Over the past 3 months, Ormat (NYSE: ORA) market capitalization has increased to nearly $2B. The run up of the stock can be attributed to rumors that the company is considering some sort of takeover by private equity. The two names most closely connected to such potential deals are Goldman Sachs and Apax. Today, Apax has denied the rumors of such a deal.

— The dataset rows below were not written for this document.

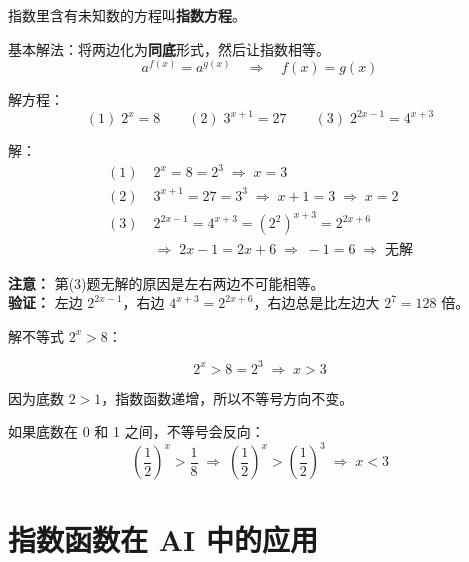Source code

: \begin{definitionbox}[指数方程]
指数里含有未知数的方程叫\textbf{指数方程}。

基本解法：将两边化为\textbf{同底}形式，然后让指数相等。
\[
a^{f(x)} = a^{g(x)} \quad\Longrightarrow\quad f(x) = g(x)
\]
\end{definitionbox}

\begin{examplebox}[7——解指数方程]
解方程：
\[
(1)\; 2^x = 8 \qquad (2)\; 3^{x+1} = 27 \qquad (3)\; 2^{2x-1} = 4^{x+3}
\]

解：
\[
\begin{aligned}
(1)&\; 2^x = 8 = 2^3 \;\Longrightarrow\; x = 3 \\
(2)&\; 3^{x+1} = 27 = 3^3 \;\Longrightarrow\; x+1 = 3 \;\Longrightarrow\; x = 2 \\
(3)&\; 2^{2x-1} = 4^{x+3} = (2^2)^{x+3} = 2^{2x+6} \\
    &\;\Longrightarrow\; 2x-1 = 2x+6 \;\Longrightarrow\; -1 = 6 \;\Longrightarrow\; \text{无解}
\end{aligned}
\]

\textbf{注意：} 第(3)题无解的原因是左右两边不可能相等。\\
\textbf{验证：} 左边 \(2^{2x-1}\)，右边 \(4^{x+3} = 2^{2x+6}\)，右边总是比左边大 \(2^7 = 128\) 倍。
\end{examplebox}

\begin{examplebox}[8——指数不等式]
解不等式 \(2^x > 8\)：

\[
2^x > 8 = 2^3 \;\Longrightarrow\; x > 3
\]

因为底数 \(2 > 1\)，指数函数递增，所以不等号方向不变。

如果底数在 0 和 1 之间，不等号会反向：
\[
\left(\frac{1}{2}\right)^x > \frac{1}{8} \;\Longrightarrow\; \left(\frac{1}{2}\right)^x > \left(\frac{1}{2}\right)^3 \;\Longrightarrow\; x < 3
\]
\end{examplebox}


\section{指数函数在 AI 中的应用}

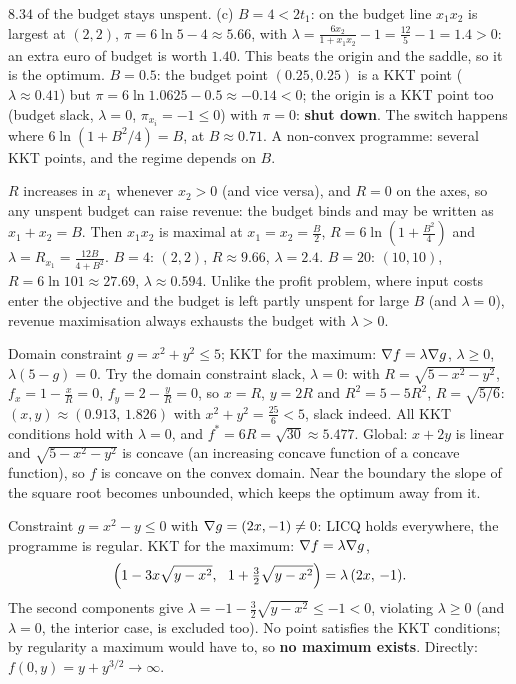 \begin{solutions}
        $8.34$ of the budget stays unspent.
        (c) $B=4<2t_1$: on the budget line $x_1x_2$ is largest at $(2,2)$,
        $\pi=6\ln5-4\approx5.66$, with
        $\lambda=\tfrac{6x_2}{1+x_1x_2}-1=\tfrac{12}{5}-1=1.4>0$: an extra
        euro of budget is worth $1.40$. This beats the origin and the
        saddle, so it is the optimum. $B=0.5$: the budget point
        $(0.25,0.25)$ is a KKT point ($\lambda\approx0.41$) but
        $\pi=6\ln1.0625-0.5\approx-0.14<0$; the origin is a KKT point too
        (budget slack, $\lambda=0$, $\pi_{x_i}=-1\le0$) with $\pi=0$:
        \textbf{shut down}. The switch happens where
        $6\ln(1+B^{2}/4)=B$, at $B\approx0.71$. A non-convex programme: several
        KKT points, and the regime depends on $B$.
  \item $R$ increases in $x_1$ whenever $x_2>0$ (and vice versa), and
        $R=0$ on the axes, so any unspent budget can raise revenue: the
        budget binds and may be written as $x_1+x_2=B$. Then $x_1x_2$ is
        maximal at $x_1=x_2=\tfrac B2$, $R=6\ln(1+\tfrac{B^{2}}4)$ and
        $\lambda=R_{x_1}=\tfrac{12B}{4+B^{2}}$. $B=4$: $(2,2)$,
        $R\approx9.66$, $\lambda=2.4$. $B=20$: $(10,10)$, $R=6\ln101\approx27.69$,
        $\lambda\approx0.594$. Unlike the profit problem, where input costs
        enter the objective and the budget is left partly unspent for large
        $B$ (and $\lambda=0$), revenue maximisation always exhausts the
        budget with $\lambda>0$.
  \item Domain constraint $g=x^{2}+y^{2}\le5$; KKT for the maximum:
        $\grad f=\lambda\grad g$, $\lambda\ge0$, $\lambda(5-g)=0$. Try the
        domain constraint slack, $\lambda=0$: with $R=\sqrt{5-x^{2}-y^{2}}$,
        $f_x=1-\tfrac xR=0$, $f_y=2-\tfrac yR=0$, so $x=R$, $y=2R$ and
        $R^{2}=5-5R^{2}$, $R=\sqrt{5/6}$: $(x,y)\approx(0.913,\,1.826)$ with
        $x^{2}+y^{2}=\tfrac{25}6<5$, slack indeed. All KKT conditions hold
        with $\lambda=0$, and $f^*=6R=\sqrt{30}\approx5.477$. Global: $x+2y$
        is linear and $\sqrt{5-x^{2}-y^{2}}$ is concave (an increasing
        concave function of a concave function), so $f$ is concave on the
        convex domain. Near the boundary the slope of the square root becomes unbounded,
        which keeps the optimum away from it.
  \item Constraint $g=x^{2}-y\le0$ with $\grad g=(2x,-1)\neq0$: LICQ holds
        everywhere, the programme is regular. KKT for the maximum:
        $\grad f=\lambda\grad g$,
        \[
          \Bigl(1-3x\sqrt{y-x^{2}},\ \ 1+\tfrac32\sqrt{y-x^{2}}\Bigr)
          =\lambda\,(2x,\,-1).
        \]
        The second components give $\lambda=-1-\tfrac32\sqrt{y-x^{2}}\le-1<0$,
        violating $\lambda\ge0$ (and $\lambda=0$, the interior case, is
        excluded too). No point satisfies the KKT conditions; by regularity
        a maximum would have to, so \textbf{no maximum exists}. Directly:
        $f(0,y)=y+y^{3/2}\to\infty$.
\end{solutions}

What we do know is that a consolidation is underway in the renewable energy industry as established energy players rush to start or enhance their portfolios and renewable energy companies seek to cash-in on a liquidity event at near record market prices. This is a wise strategy, one only has to look at the ethanol segment today vs. two years ago to see how quickly and completely the bubble can pop. Caithness has provided a model for this, effectively exiting the operations of renewable power plants with the ArcLight Capital deal consummated earlier this year.
But what about valuation? Ormat is a $300M gross sales company split with 80% coming from electricity generation and 20% from equipment sales. Net income trailing 12 months is $21M and current market cap is $2B, 100x earnings value. Wow. The company carries nearly $500M in debt and has $73M in cash. The generation portfolio is around 370MW today and could double in the next 5-7 years, though it would be interesting to see how the company would choose to finance such aggressive expansion.

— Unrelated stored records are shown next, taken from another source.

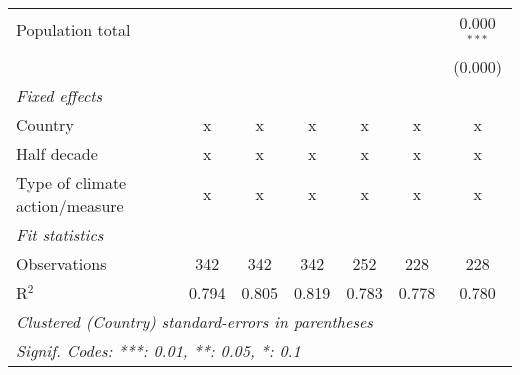 \begin{tabular}{lcccccc}
   Population total                                                        &         &                &                &                &                & 0.000$^{***}$\\   
                                                                           &         &                &                &                &                & (0.000)\\   
   \emph{Fixed effects}\\
   Country                                                                 & x       & x              & x              & x              & x              & x\\  
   Half decade                                                             & x       & x              & x              & x              & x              & x\\  
   Type of climate action/measure                                          & x       & x              & x              & x              & x              & x\\  
   \midrule \emph{Fit statistics}\\
   Observations                                                            & 342     & 342            & 342            & 252            & 228            & 228\\  
   R$^2$                                                                   & 0.794   & 0.805          & 0.819          & 0.783          & 0.778          & 0.780\\  
   \midrule
   \multicolumn{7}{l}{\emph{Clustered (Country) standard-errors in parentheses}}\\
   \multicolumn{7}{l}{\emph{Signif. Codes: ***: 0.01, **: 0.05, *: 0.1}}\\
\end{tabular}
\par\endgroup


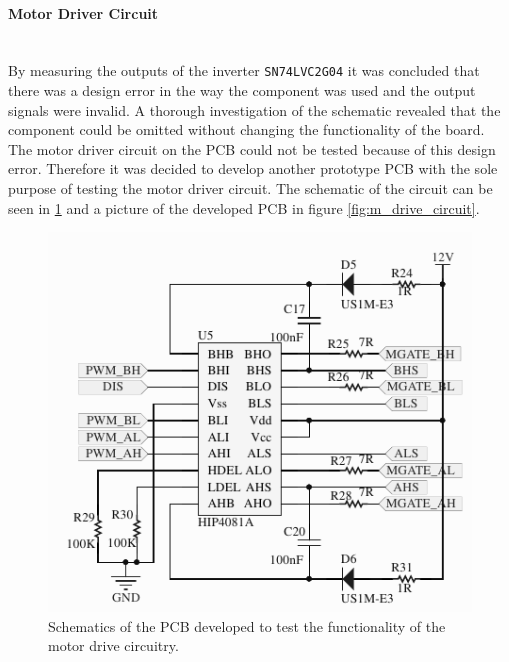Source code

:\paragraph{Motor Driver Circuit}~\\
By measuring the outputs of the inverter \texttt{SN74LVC2G04} it was concluded that there was a design error in the way the component was used and the output signals were invalid.
A thorough investigation of the schematic revealed that the component could be omitted without changing the functionality of the board.
The motor driver circuit on the PCB could not be tested because of this design error.
Therefore it was decided to develop another prototype PCB with the sole purpose of testing the motor driver circuit.
The schematic of the circuit can be seen in \ref{fig:m_drive_circuit_schem} and a picture of the developed PCB in figure \ref{fig:m_drive_circuit}.
\begin{figure}
	\centering
	\includegraphics[width=0.6\linewidth]{graphics/hip_testboard_prototype}
	\caption[Prototype PCB with motor driver schematics]{Schematics of the PCB developed to test the functionality of the motor drive circuitry.}
	\label{fig:m_drive_circuit_schem}
\end{figure}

As a point of comparison, Calpine (OTC: CPNLQ.PK) has a geothermal portfolio of 800MW, development potential to increase that by 500MW over the next 5-7 years, and also has over 23,000MW of natural gas generation assets. Admittedly, Calpine is working to emerge from a painful and slow bankruptcy and does not have an equipment business as points of difference. Looking at the revenue, (though Calpine declines to segment revenues by gas fired and geothermal segments) we estimate that Calpine is capturing at least $400M per year in revenue from their geothermal portfolio and throwing off in excess of $100M per year in net income from the portfolio. Calpine’s market cap? $750M.

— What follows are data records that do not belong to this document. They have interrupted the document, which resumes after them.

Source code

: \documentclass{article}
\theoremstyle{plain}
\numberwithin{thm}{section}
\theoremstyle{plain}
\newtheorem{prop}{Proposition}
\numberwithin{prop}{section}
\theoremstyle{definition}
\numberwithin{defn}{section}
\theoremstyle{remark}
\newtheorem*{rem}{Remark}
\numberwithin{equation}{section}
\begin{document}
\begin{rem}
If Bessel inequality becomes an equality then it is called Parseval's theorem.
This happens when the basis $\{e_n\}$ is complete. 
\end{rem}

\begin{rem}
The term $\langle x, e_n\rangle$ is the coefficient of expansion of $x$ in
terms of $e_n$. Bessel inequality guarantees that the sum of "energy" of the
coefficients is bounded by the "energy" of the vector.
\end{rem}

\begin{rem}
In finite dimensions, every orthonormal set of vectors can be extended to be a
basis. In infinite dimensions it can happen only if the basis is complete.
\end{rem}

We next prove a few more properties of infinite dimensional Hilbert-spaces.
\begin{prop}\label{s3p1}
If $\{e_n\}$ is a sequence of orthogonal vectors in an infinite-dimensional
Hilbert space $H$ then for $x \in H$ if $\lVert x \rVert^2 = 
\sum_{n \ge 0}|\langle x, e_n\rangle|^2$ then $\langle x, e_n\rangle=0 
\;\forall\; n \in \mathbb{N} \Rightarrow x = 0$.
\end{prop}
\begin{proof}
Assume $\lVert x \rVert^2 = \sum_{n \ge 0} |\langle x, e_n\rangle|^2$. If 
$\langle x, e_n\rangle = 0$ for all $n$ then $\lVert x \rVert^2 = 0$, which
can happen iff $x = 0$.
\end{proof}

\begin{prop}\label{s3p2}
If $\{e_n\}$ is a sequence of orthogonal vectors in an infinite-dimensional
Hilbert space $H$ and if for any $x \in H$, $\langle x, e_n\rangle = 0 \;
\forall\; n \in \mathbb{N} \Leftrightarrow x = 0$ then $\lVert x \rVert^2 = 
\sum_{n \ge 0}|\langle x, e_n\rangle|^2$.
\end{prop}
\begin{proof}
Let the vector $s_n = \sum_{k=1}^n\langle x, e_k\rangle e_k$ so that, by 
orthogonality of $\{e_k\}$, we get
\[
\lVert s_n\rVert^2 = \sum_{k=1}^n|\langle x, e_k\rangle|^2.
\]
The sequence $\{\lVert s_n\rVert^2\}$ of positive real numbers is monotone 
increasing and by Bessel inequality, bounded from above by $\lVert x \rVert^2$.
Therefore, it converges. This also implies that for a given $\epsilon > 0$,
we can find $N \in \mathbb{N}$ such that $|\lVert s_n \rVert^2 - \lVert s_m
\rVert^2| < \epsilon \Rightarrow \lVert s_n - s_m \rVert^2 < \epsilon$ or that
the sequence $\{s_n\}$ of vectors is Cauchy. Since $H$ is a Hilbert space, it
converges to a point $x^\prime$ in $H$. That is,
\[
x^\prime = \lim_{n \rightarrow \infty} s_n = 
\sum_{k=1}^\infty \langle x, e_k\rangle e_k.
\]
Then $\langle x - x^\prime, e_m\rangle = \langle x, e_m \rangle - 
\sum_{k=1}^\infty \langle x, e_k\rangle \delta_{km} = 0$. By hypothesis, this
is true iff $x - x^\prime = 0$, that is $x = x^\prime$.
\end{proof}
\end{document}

On the basis of this analysis, we would suggest that it would make more sense for large players looking to enter the renewable energy market in a big way to acquire Calpine, even at 100% premium of market price today, divest the natural gas resources and develop the other 500MW in Calpine’s pipeline. This would likely be more cost effective than taking on a smaller portfolio with an equipment business at a staggering premium. The bankruptcy proceedings definitely would complicate the matter, but it would be worth it to get such valuable assets without paying such a steep premium over intrinsic value.
Our analysis leads us to believe that Ormat is worth about $40/share presently, thus the current share price of $51.50 leads to substantial downside risk in the near to mid-term.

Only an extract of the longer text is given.